___ Extracted entries ___

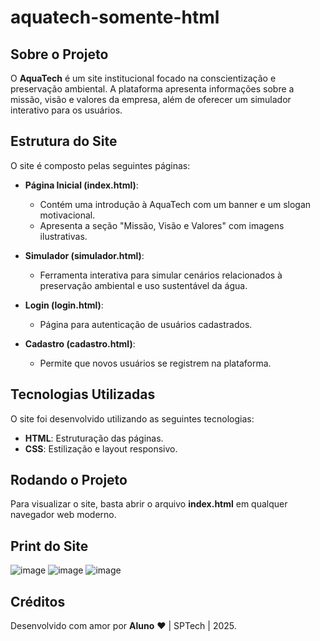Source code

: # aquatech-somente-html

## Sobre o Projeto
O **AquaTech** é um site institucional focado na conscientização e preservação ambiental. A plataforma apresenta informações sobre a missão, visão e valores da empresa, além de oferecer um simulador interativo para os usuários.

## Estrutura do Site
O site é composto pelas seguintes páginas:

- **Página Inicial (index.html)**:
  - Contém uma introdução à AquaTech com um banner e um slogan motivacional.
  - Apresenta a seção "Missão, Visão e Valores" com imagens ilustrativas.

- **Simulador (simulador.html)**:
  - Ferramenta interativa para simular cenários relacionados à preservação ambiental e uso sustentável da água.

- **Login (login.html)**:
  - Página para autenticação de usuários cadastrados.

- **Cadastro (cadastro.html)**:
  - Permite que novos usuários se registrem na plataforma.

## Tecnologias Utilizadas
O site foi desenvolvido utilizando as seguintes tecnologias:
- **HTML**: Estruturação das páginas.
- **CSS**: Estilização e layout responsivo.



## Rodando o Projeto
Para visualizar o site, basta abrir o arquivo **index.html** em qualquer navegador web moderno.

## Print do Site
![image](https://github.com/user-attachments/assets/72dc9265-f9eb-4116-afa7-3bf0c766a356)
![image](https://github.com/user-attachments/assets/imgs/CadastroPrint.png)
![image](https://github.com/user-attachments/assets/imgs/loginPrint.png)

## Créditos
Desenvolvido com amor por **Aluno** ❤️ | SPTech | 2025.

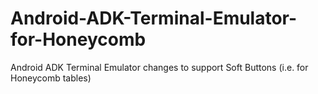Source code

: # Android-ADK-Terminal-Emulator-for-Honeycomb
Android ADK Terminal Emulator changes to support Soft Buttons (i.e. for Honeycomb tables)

___
___ Extracted entries ___

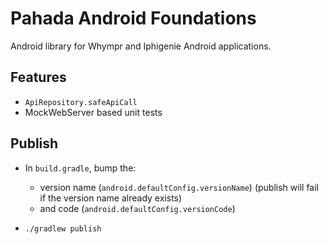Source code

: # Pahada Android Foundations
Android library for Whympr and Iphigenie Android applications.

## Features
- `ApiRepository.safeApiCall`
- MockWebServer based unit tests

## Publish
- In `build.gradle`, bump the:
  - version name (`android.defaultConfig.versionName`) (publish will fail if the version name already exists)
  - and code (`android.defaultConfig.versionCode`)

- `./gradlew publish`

___

### About this task
Look through the entries above and list every line containing "defaultConfig".

### Task result
  - version name (`android.defaultConfig.versionName`) (publish will fail if the version name already exists)
  - and code (`android.defaultConfig.versionCode`)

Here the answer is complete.